We have a client who is running three, three node PXC clusters (nine total nodes) in OpenShift using operator version 8.0.29-21.1. In this configuration, the primary cluster is replicating to the other two clusters simultaneously. Similar to the following diagram below.
An alert was received this morning that replication was lagging behind the primary on one of the replicas. I went to the replica in question and executed the show replica status command and noted the Replica_SQL_Running_State has a value of “Waiting for dependent transaction to commit” (see below).

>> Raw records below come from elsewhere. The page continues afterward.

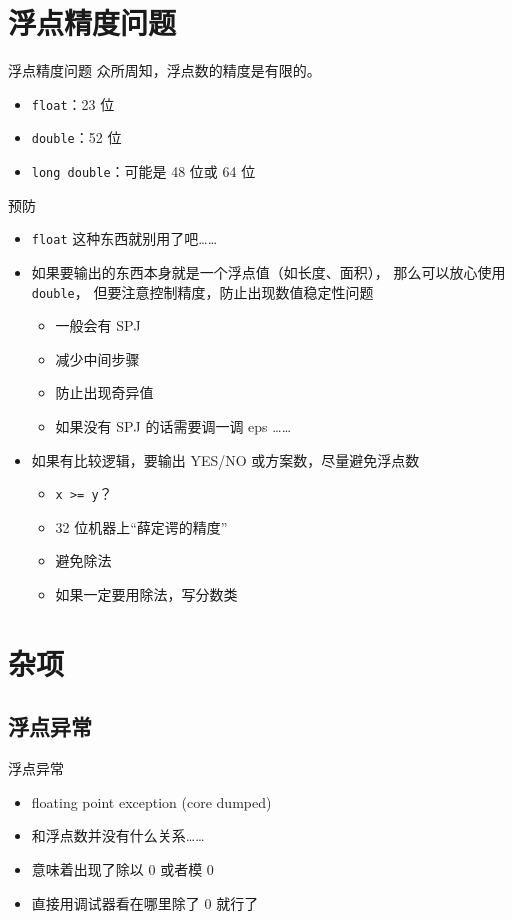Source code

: \documentclass[10pt,mathserif]{beamer}%
\begin{document}
\section{浮点精度问题}
\begin{frame}{浮点精度问题}
	众所周知，浮点数的精度是有限的。
	\begin{itemize}
		\item \lstinline!float!：23 位
		\item \lstinline!double!：52 位
		\item \lstinline!long double!：可能是 48 位或 64 位
	\end{itemize}
\end{frame}

\begin{frame}{预防}
	\begin{itemize}
		\item \lstinline!float! 这种东西就别用了吧……
		\item 如果要输出的东西本身就是一个浮点值（如长度、面积），
			那么可以放心使用 \lstinline!double!，
			但要注意控制精度，防止出现数值稳定性问题
			\begin{itemize}
				\item 一般会有 SPJ
				\item 减少中间步骤
				\item 防止出现奇异值
				\item 如果没有 SPJ 的话需要调一调 eps ……
			\end{itemize}
		\item 如果有比较逻辑，要输出 YES/NO 或方案数，尽量避免浮点数
			\begin{itemize}
				\item \lstinline|x >= y|？
				\item 32 位机器上“薛定谔的精度”
				\item 避免除法
				\item 如果一定要用除法，写分数类
			\end{itemize}
	\end{itemize}
\end{frame}

\section{杂项}
\subsection{浮点异常}
\begin{frame}{浮点异常}
	\begin{itemize}
		\item floating point exception (core dumped)
		\item 和浮点数并没有什么关系……
		\item 意味着出现了除以 $0$ 或者模 $0$
		\item 直接用调试器看在哪里除了 $0$ 就行了
	\end{itemize}
\end{frame}
\end{document}
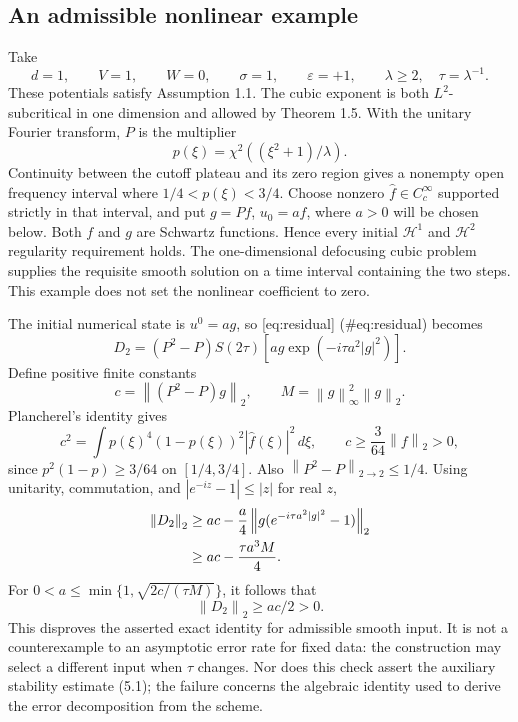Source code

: \documentclass[10pt]{article}
\begin{document}
\subsection*{An admissible nonlinear example}
Take \[d=1,\qquad V=1,\qquad W=0,\qquad \sigma=1,\qquad \varepsilon=+1,
 \qquad \lambda\ge2,\quad \tau=\lambda^{-1}.\] These potentials satisfy Assumption 1.1. The cubic exponent is both \(L^2\)-subcritical in one dimension and allowed by Theorem 1.5. With the unitary Fourier transform, \(P\) is the multiplier \[p(\xi)=\chi^2((\xi^2+1)/\lambda).\] Continuity between the cutoff plateau and its zero region gives a nonempty open frequency interval where \(1/4<p(\xi)<3/4\). Choose nonzero \(\widehat f\in C_c^\infty\) supported strictly in that interval, and put \(g=Pf\), \(u_0=af\), where \(a>0\) will be chosen below. Both \(f\) and \(g\) are Schwartz functions. Hence every initial \(\mathcal H^1\) and \(\mathcal H^2\) regularity requirement holds. The one-dimensional defocusing cubic problem supplies the requisite smooth solution on a time interval containing the two steps. This example does not set the nonlinear coefficient to zero.\par
The initial numerical state is \(u^0=ag\), so [eq:residual] (\#eq:residual) becomes \[D_2=(P^2-P)S(2\tau)
          [ag\exp(-i\tau a^2|g|^2)].\] Define positive finite constants \[c=\left\lVert(P^2-P)g\right\rVert_2,\qquad
 M=\left\lVert g\right\rVert_\infty^2\left\lVert g\right\rVert_2.\] Plancherel’s identity gives \[c^2=\int p(\xi)^4(1-p(\xi))^2|\widehat f(\xi)|^2\,d\xi,
 \qquad c\ge\frac{3}{64}\left\lVert f\right\rVert_2>0,\] since \(p^2(1-p)\ge3/64\) on \([1/4,3/4]\). Also \(\left\lVert P^2-P\right\rVert_{2\to2}\le1/4\). Using unitarity, commutation, and \(|e^{-iz}-1|\le|z|\) for real \(z\), \[\begin{aligned}
 \left\lVert D_2\right\rVert_2
 &\ge ac-\frac a4\left\lVert g(e^{-i\tau a^2|g|^2}-1)\right\rVert_2 \notag\\
 &\ge ac-\frac{\tau a^3M}{4}.\end{aligned}\] For \(0<a\le\min\{1,\sqrt{2c/(\tau M)}\}\), it follows that \[\left\lVert D_2\right\rVert_2\ge ac/2>0.\] This disproves the asserted exact identity for admissible smooth input. It is not a counterexample to an asymptotic error rate for fixed data: the construction may select a different input when \(\tau\) changes. Nor does this check assert the auxiliary stability estimate (5.1); the failure concerns the algebraic identity used to derive the error decomposition from the scheme.\par
\end{document}
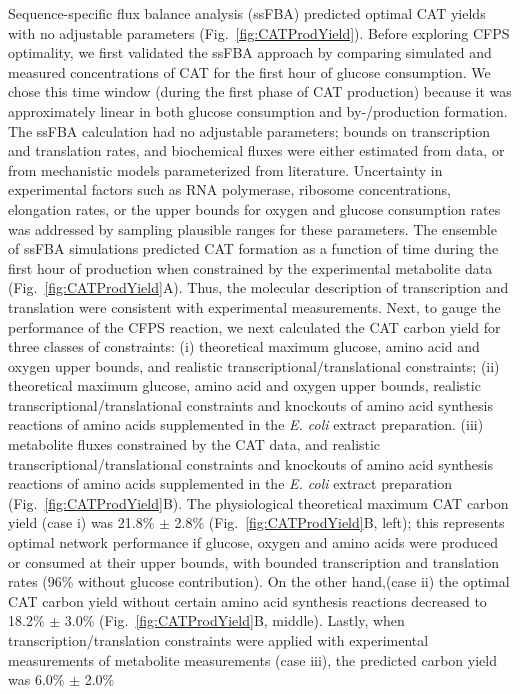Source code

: \documentclass[12pt]{article}
\begin{document}
Sequence-specific flux balance analysis (ssFBA) predicted optimal CAT yields with no adjustable parameters (Fig.~\ref{fig:CATProdYield}).
Before exploring CFPS optimality, we first validated the ssFBA approach by comparing simulated and measured concentrations of CAT for the first hour of glucose consumption.
We chose this time window (during the first phase of CAT production) because it was approximately linear in both glucose consumption and by-/production formation.
The ssFBA calculation had no adjustable parameters; bounds on transcription and translation rates, and biochemical fluxes were either estimated from data, or
from mechanistic models parameterized from literature.
Uncertainty in experimental factors such as RNA polymerase, ribosome concentrations, elongation rates, or the upper bounds for oxygen and glucose consumption rates was addressed
by sampling plausible ranges for these parameters.
The ensemble of ssFBA simulations predicted CAT formation as a function of time during the first hour of production when constrained by the experimental metabolite data (Fig.~\ref{fig:CATProdYield}A).
Thus, the molecular description of transcription and translation were consistent with experimental measurements.
Next, to gauge the performance of the CFPS reaction, we next calculated the CAT carbon yield for three classes of constraints:
(i) theoretical maximum glucose, amino acid and oxygen upper bounds, and realistic transcriptional/translational constraints;
(ii) theoretical maximum glucose, amino acid and oxygen upper bounds, realistic transcriptional/translational constraints and knockouts of amino acid synthesis reactions of amino acids supplemented in the \textit{E. coli} extract preparation.  
(iii) metabolite fluxes constrained by the CAT data, and realistic transcriptional/translational constraints and knockouts of amino acid synthesis reactions of amino acids supplemented in the \textit{E. coli} extract preparation (Fig.~\ref{fig:CATProdYield}B).
The physiological theoretical maximum CAT carbon yield (case i) was 21.8\% $\pm$ 2.8\% (Fig.~\ref{fig:CATProdYield}B, left); this represents optimal network performance if glucose, oxygen and amino acids were produced or consumed at their upper bounds, with bounded transcription and translation rates (96\% without glucose contribution).
On the other hand,(case ii) the optimal CAT carbon yield without certain amino acid synthesis reactions decreased to 18.2\% $\pm$ 3.0\% (Fig.~\ref{fig:CATProdYield}B, middle).
Lastly, when transcription/translation constraints were applied with experimental measurements of metabolite measurements (case iii), the predicted carbon yield was 6.0\% $\pm$ 2.0\%
\end{document}
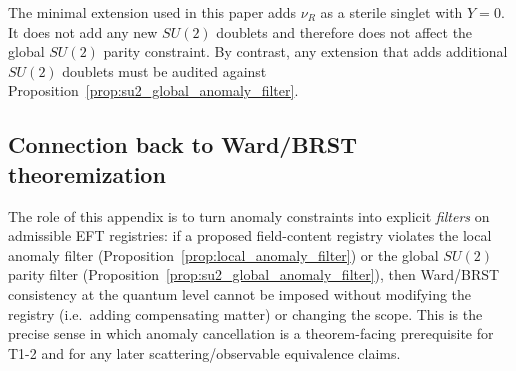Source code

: \begin{remark}\label{rem:witten_filter_nur}
\AuditTag The minimal extension used in this paper adds $\nu_R$ as a sterile singlet with $Y=0$.
It does not add any new $SU(2)$ doublets and therefore does not affect the global $SU(2)$ parity constraint.
By contrast, any extension that adds additional $SU(2)$ doublets must be audited against Proposition~\ref{prop:su2_global_anomaly_filter}.
\end{remark}

\subsection{Connection back to Ward/BRST theoremization}

\AuditTag The role of this appendix is to turn anomaly constraints into explicit \emph{filters} on admissible EFT registries:
if a proposed field-content registry violates the local anomaly filter (Proposition~\ref{prop:local_anomaly_filter}) or the global $SU(2)$ parity filter (Proposition~\ref{prop:su2_global_anomaly_filter}), then Ward/BRST consistency at the quantum level cannot be imposed without modifying the registry (i.e.\ adding compensating matter) or changing the scope.
This is the precise sense in which anomaly cancellation is a theorem-facing prerequisite for T1-2 and for any later scattering/observable equivalence claims.

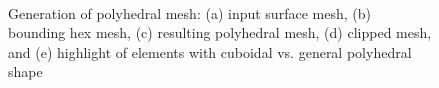 \begin{figure}
{\label{fig:cel3}}
\\		
\caption{Generation of polyhedral mesh: (a) input surface mesh, (b) bounding hex mesh,  (c) resulting polyhedral mesh, (d) clipped mesh, and (e) highlight of elements with cuboidal vs. general polyhedral shape}
\label{fig:cel}
\end{figure}

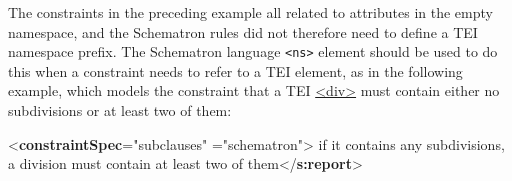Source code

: The constraints in the preceding example all related to attributes in the empty namespace, and the Schematron rules did not therefore need to define a TEI namespace prefix. The Schematron language \texttt{<ns>} element should be used to do this when a constraint needs to refer to a TEI element, as in the following example, which models the constraint that a TEI \hyperref[TEI.div]{<div>} must contain either no subdivisions or at least two of them: \par\bgroup{}\exampleFont \begin{shaded}\noindent\mbox{}{<\textbf{constraintSpec}\hspace*{1em}{ident}="{subclauses}"\mbox{}\newline 
\hspace*{1em}{scheme}="{schematron}">}\mbox{}\newline 
{}\mbox{}\newline 
\hspace*{1em}\mbox{}\newline 
\hspace*{1em}\mbox{}\newline 
\hspace*{1em}\hspace*{1em}if it contains any subdivisions, a\mbox{}\newline 
\hspace*{1em}\hspace*{1em}\hspace*{1em}\hspace*{1em}\hspace*{1em}\hspace*{1em} division must contain at least two of them{</\textbf{s:report}>}\mbox{}\newline 

\end{shaded}
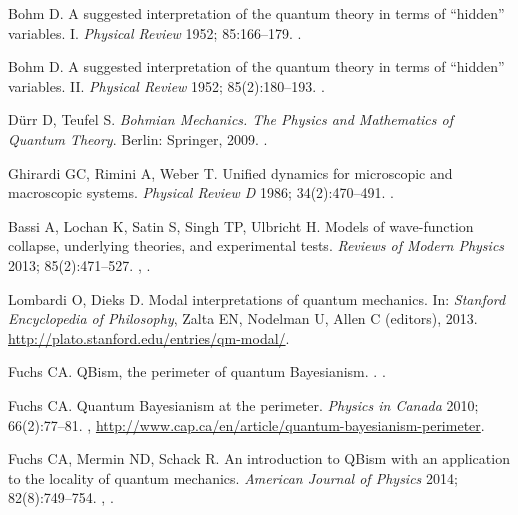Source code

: \documentclass[DIV=calc,fontsize=12pt]{scrartcl} %
\theoremstyle{definition}
\theoremstyle{plain}
\begin{document}
\begin{thebibliography}{10}
Bohm D.
\newblock A suggested interpretation of the quantum theory in terms of ``hidden'' variables. I.
\newblock \emph{Physical Review} 1952; 85:166--179.
\newblock \href {http://dx.doi.org/10.1103/PhysRev.85.166}
{}.

Bohm D.
\newblock A suggested interpretation of the quantum theory in terms of ``hidden'' variables. II.
\newblock \emph{Physical Review} 1952; 85(2):180--193.
\newblock \href {http://dx.doi.org/10.1103/PhysRev.85.180}
{}.

D{\"u}rr D, Teufel S.
\newblock \emph{Bohmian Mechanics. The Physics and Mathematics of Quantum Theory}.
\newblock Berlin: Springer, 2009.
\newblock \href {http://dx.doi.org/10.1007/b99978}
{}.

Ghirardi GC, Rimini A, Weber T.
\newblock Unified dynamics for microscopic and macroscopic systems.
\newblock \emph{Physical Review D} 1986; 34(2):470--491.
\newblock \href {http://dx.doi.org/10.1103/PhysRevD.34.470}
{}.

Bassi A, Lochan K, Satin S, Singh TP, Ulbricht H.
\newblock Models of wave-function collapse, underlying theories, and experimental tests.
\newblock \emph{Reviews of Modern Physics} 2013; 85(2):471--527.
\newblock \href {http://arxiv.org/abs/1204.4325} {},
\href {http://dx.doi.org/10.1103/RevModPhys.85.471}
{}.

Lombardi O, Dieks D.
\newblock Modal interpretations of quantum mechanics.
\newblock In: \emph{Stanford Encyclopedia of Philosophy}, Zalta EN, Nodelman U, Allen C (editors), 2013.
\newblock \url{http://plato.stanford.edu/entries/qm-modal/}.

Fuchs CA.
\newblock QBism, the perimeter of quantum Bayesianism.
.
\newblock \href {http://arxiv.org/abs/1003.5209} {}.

Fuchs CA.
\newblock Quantum Bayesianism at the perimeter.
\newblock \emph{Physics in Canada} 2010; 66(2):77--81.
\newblock \href{http://arxiv.org/abs/1003.5182}{}, \url{http://www.cap.ca/en/article/quantum-bayesianism-perimeter}.

Fuchs CA, Mermin ND, Schack R.
\newblock An introduction to QBism with an application to the locality
of quantum mechanics.
\newblock \emph{American Journal of Physics} 2014; 82(8):749--754.
\newblock \href {http://arxiv.org/abs/1311.5253} {},
\href {http://dx.doi.org/10.1119/1.4874855}
{}.


\end{thebibliography}
\end{document}
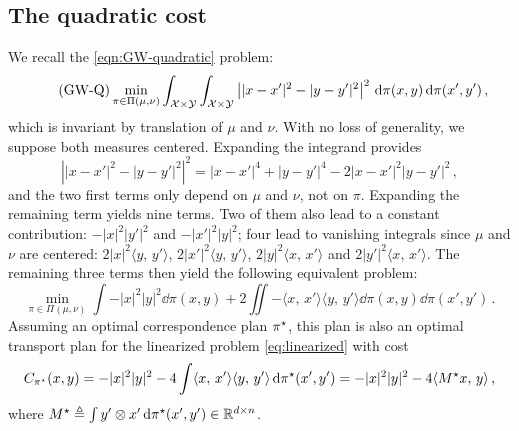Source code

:     \subsection{The quadratic cost}
    \label{subsec:applications_quadratic}
            We recall the \cref{eqn:GW-quadratic} problem:
            \begin{equation}
                \tag{GW-Q}
                \min _{\pi \in \Pi(\mu,\nu)} \int_{\mathcal{X}\times\mathcal{Y}}\int_{\mathcal{X}\times\mathcal{Y}}\left||x-x'|^2-|y-y'|^2\right|^{2} \,\mathrm d\pi(x, y) \,\mathrm d\pi(x', y')\,,
                \label{eqn:GW-quadratic-in-subsection}
            \end{equation}
     which is invariant by translation of $\mu$ and $\nu$. With no loss of generality, we suppose both measures centered. Expanding the integrand provides
            $$\left||x-x'|^{2}-|y-y'|^{2}\right|^2=|x-x'|^4+|y-y'|^4-2|x-x'|^{2}|y-y'|^{2}\,,$$
            and the two first terms only depend on $\mu$ and $\nu$, not on $\pi$. Expanding the remaining term yields nine terms. Two of them also lead to a constant contribution: $-|x|^2|y'|^2$ and $-|x'|^2|y|^2$; four lead to vanishing integrals since $\mu$ and $\nu$ are centered: $2|x|^{2}\langle y,\,y'\rangle$, $2|x'|^{2}\langle y,\,y'\rangle$, $2|y|^{2}\langle x,\,x'\rangle$ and $2|y'|^{2}\langle x,\,x'\rangle$. The remaining three terms then yield the following equivalent problem:
            \begin{equation*}
                \min _{\pi \in \Pi(\mu,\nu)} \int-|x|^2|y|^2\dd\pi(x, y)+2\iint-\langle x,\, x'\rangle\langle y,\, y'\rangle \dd\pi(x, y) \dd\pi(x', y')\,.
            \end{equation*}
            Assuming an optimal correspondence plan $\pi^\star$, this plan is also an optimal transport plan for the linearized problem \cref{eq:linearized} with cost
            \begin{align*}
                C_{\pi^\star}(x,y)=-|x|^2|y|^2-4\int\langle x,\, x'\rangle\langle y,\, y'\rangle \,\mathrm d\pi^\star(x', y') =-|x|^2|y|^2-4\langle M^\star x,\,y\rangle\,,
            \end{align*}
            where $M^\star\triangleq\int y'\otimes x' \,\mathrm d\pi^\star(x', y')\in \mathbb{R}^{d\times n}$.

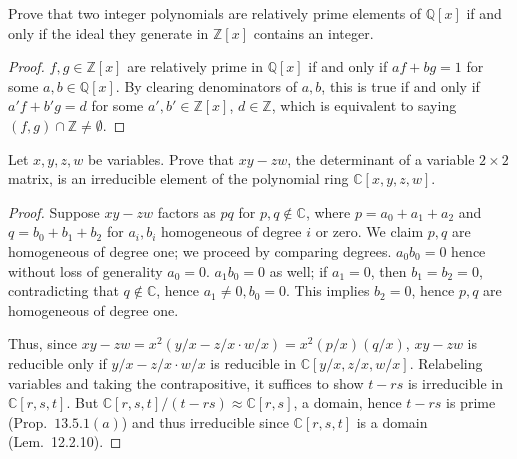 \documentclass[12pt]{article}
\theoremstyle{remark}
\begin{document}
\begin{problem}
  Prove that two integer polynomials are relatively prime elements of $\mathbb{Q}[x]$ if and only if the ideal they generate in $\mathbb{Z}[x]$ contains an integer.
\end{problem}
\begin{proof}
  $f,g \in \mathbb{Z}[x]$ are relatively prime in $\mathbb{Q}[x]$ if and only if $af + bg = 1$ for some $a,b \in \mathbb{Q}[x]$. By clearing denominators of $a,b$, this is true if and only if $a'f + b'g = d$ for some $a',b' \in \mathbb{Z}[x]$, $d \in \mathbb{Z}$, which is equivalent to saying $(f,g) \cap \mathbb{Z} \ne \emptyset$.
\end{proof}

\setcounter{subsubsection}{3}
\begin{problem}
  Let $x,y,z,w$ be variables. Prove that $xy-zw$, the determinant of a variable $2\times2$ matrix, is an irreducible element of the polynomial ring $\mathbb{C}[x,y,z,w]$.
\end{problem}
\begin{proof}
  Suppose $xy-zw$ factors as $pq$ for $p,q \notin \mathbb{C}$, where $p=a_0+a_1+a_2$ and $q=b_0+b_1+b_2$ for $a_i,b_i$ homogeneous of degree $i$ or zero. We claim $p,q$ are homogeneous of degree one; we proceed by comparing degrees. $a_0b_0 = 0$ hence without loss of generality $a_0 = 0$. $a_1b_0 = 0$ as well; if $a_1 = 0$, then $b_1 = b_2 = 0$, contradicting that $q \notin \mathbb{C}$, hence $a_1 \ne 0,b_0=0$. This implies $b_2 = 0$, hence $p,q$ are homogeneous of degree one.
  \par Thus, since $xy-zw = x^2(y/x - z/x \cdot w/x) = x^2(p/x)(q/x)$, $xy-zw$ is reducible only if $y/x - z/x \cdot w/x$ is reducible in $\mathbb{C}[y/x,z/x,w/x]$. Relabeling variables and taking the contrapositive, it suffices to show $t-rs$ is irreducible in $\mathbb{C}[r,s,t]$. But $\mathbb{C}[r,s,t]/(t-rs) \approx \mathbb{C}[r,s]$, a domain, hence $t-rs$ is prime (Prop.~$13.5.1(a)$) and thus irreducible since $\mathbb{C}[r,s,t]$ is a domain (Lem.~12.2.10).
\end{proof}
\end{document}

mysql> show replica status\G
*************************** 1. row ***************************
Replica_IO_State: Waiting for source to send event
Source_Host: a6bd61dd0a27847d58378a12ad3f02f5-6e281c2d79690133.elb.us-west-2.amazonaws.com
Source_User: replication
Source_Port: 3306
Connect_Retry: 60
Source_Log_File: binlog.003030
Read_Source_Log_Pos: 13597329
Relay_Log_File: wordpress-db-pxc-0-relay-bin-awspxc1_to_vmwarepxc1.000016
Relay_Log_Pos: 7350063
Relay_Source_Log_File: binlog.003030
Replica_IO_Running: Yes
Replica_SQL_Running: Yes
Replicate_Do_DB:
Replicate_Ignore_DB:
Replicate_Do_Table:
Replicate_Ignore_Table:
Replicate_Wild_Do_Table:
Replicate_Wild_Ignore_Table:
Last_Errno: 0
Last_Error:
Skip_Counter: 0
Exec_Source_Log_Pos: 7349853
Relay_Log_Space: 13597868
Until_Condition: None
Until_Log_File:
Until_Log_Pos: 0
Source_SSL_Allowed: No
Source_SSL_CA_File:
Source_SSL_CA_Path:
Source_SSL_Cert:
Source_SSL_Cipher:
Source_SSL_Key:
Seconds_Behind_Source: 20965
Source_SSL_Verify_Server_Cert: Yes
Last_IO_Errno: 0
Last_IO_Error:
Last_SQL_Errno: 0
Last_SQL_Error:
Replicate_Ignore_Server_Ids:
Source_Server_Id: 41819022
Source_UUID: cd443a8a-b942-11ed-8612-0a580a210614
Source_Info_File: mysql.slave_master_info
SQL_Delay: 0
SQL_Remaining_Delay: NULL
Replica_SQL_Running_State: Waiting for dependent transaction to commit
Source_Retry_Count: 5
Source_Bind:
Last_IO_Error_Timestamp:
Last_SQL_Error_Timestamp:
Source_SSL_Crl:
Source_SSL_Crlpath:
Retrieved_Gtid_Set: 6235c032-b942-11ed-863e-865d3b297558:1870258-1907832
Executed_Gtid_Set: 148dd969-d3c3-11ed-815e-0a580a80026b:1-12,
16f0a566-d3c3-11ed-9642-ee92fdae9413:1-842,
6235c032-b942-11ed-863e-865d3b297558:1-1898094
Auto_Position: 1
Replicate_Rewrite_DB:
Channel_Name: awspxc1_to_vmwarepxc1
Source_TLS_Version:
Source_public_key_path:
Get_Source_public_key: 0
Network_Namespace:
All nodes in all clusters are using the same configuration.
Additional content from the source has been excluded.